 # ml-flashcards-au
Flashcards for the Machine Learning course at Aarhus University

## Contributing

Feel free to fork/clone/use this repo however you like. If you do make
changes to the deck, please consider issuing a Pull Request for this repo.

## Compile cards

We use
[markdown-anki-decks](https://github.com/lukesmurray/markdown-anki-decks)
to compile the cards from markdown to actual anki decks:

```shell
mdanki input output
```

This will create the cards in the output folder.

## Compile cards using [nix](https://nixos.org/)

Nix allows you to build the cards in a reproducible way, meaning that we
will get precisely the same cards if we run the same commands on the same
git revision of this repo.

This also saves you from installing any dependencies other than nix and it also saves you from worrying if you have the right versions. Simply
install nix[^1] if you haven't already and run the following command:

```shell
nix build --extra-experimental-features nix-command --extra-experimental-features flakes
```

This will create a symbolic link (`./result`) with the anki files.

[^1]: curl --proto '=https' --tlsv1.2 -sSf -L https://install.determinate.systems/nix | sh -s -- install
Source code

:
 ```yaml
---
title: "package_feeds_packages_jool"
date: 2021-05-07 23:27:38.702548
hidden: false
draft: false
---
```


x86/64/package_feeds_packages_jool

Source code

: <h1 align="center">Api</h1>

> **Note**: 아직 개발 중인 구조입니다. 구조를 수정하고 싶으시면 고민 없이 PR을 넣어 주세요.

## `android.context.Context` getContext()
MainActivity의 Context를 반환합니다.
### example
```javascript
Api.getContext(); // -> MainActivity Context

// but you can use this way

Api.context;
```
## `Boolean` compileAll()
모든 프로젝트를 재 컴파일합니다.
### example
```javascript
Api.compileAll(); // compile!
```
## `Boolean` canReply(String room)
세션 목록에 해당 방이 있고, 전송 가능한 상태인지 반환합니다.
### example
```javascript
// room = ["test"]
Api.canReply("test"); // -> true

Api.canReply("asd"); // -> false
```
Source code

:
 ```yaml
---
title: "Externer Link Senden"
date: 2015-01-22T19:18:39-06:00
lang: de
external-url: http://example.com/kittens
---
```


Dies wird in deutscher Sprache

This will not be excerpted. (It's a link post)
━━━━━━━━━━━━━━━━
Would you transcribe the whole listing, keeping every character the same?

 # ml-flashcards-au
Flashcards for the Machine Learning course at Aarhus University

## Contributing

Feel free to fork/clone/use this repo however you like. If you do make
changes to the deck, please consider issuing a Pull Request for this repo.

## Compile cards

We use
[markdown-anki-decks](https://github.com/lukesmurray/markdown-anki-decks)
to compile the cards from markdown to actual anki decks:

```shell
mdanki input output
```

This will create the cards in the output folder.

## Compile cards using [nix](https://nixos.org/)

Nix allows you to build the cards in a reproducible way, meaning that we
will get precisely the same cards if we run the same commands on the same
git revision of this repo.

This also saves you from installing any dependencies other than nix and it also saves you from worrying if you have the right versions. Simply
install nix[^1] if you haven't already and run the following command:

```shell
nix build --extra-experimental-features nix-command --extra-experimental-features flakes
```

This will create a symbolic link (`./result`) with the anki files.

[^1]: curl --proto '=https' --tlsv1.2 -sSf -L https://install.determinate.systems/nix | sh -s -- install
Source code

:
 ```yaml
---
title: "package_feeds_packages_jool"
date: 2021-05-07 23:27:38.702548
hidden: false
draft: false
---
```


x86/64/package_feeds_packages_jool

Source code

: <h1 align="center">Api</h1>

> **Note**: 아직 개발 중인 구조입니다. 구조를 수정하고 싶으시면 고민 없이 PR을 넣어 주세요.

## `android.context.Context` getContext()
MainActivity의 Context를 반환합니다.
### example
```javascript
Api.getContext(); // -> MainActivity Context

// but you can use this way

Api.context;
```
## `Boolean` compileAll()
모든 프로젝트를 재 컴파일합니다.
### example
```javascript
Api.compileAll(); // compile!
```
## `Boolean` canReply(String room)
세션 목록에 해당 방이 있고, 전송 가능한 상태인지 반환합니다.
### example
```javascript
// room = ["test"]
Api.canReply("test"); // -> true

Api.canReply("asd"); // -> false
```
Source code

:
 ```yaml
---
title: "Externer Link Senden"
date: 2015-01-22T19:18:39-06:00
lang: de
external-url: http://example.com/kittens
---
```


Dies wird in deutscher Sprache

This will not be excerpted. (It's a link post)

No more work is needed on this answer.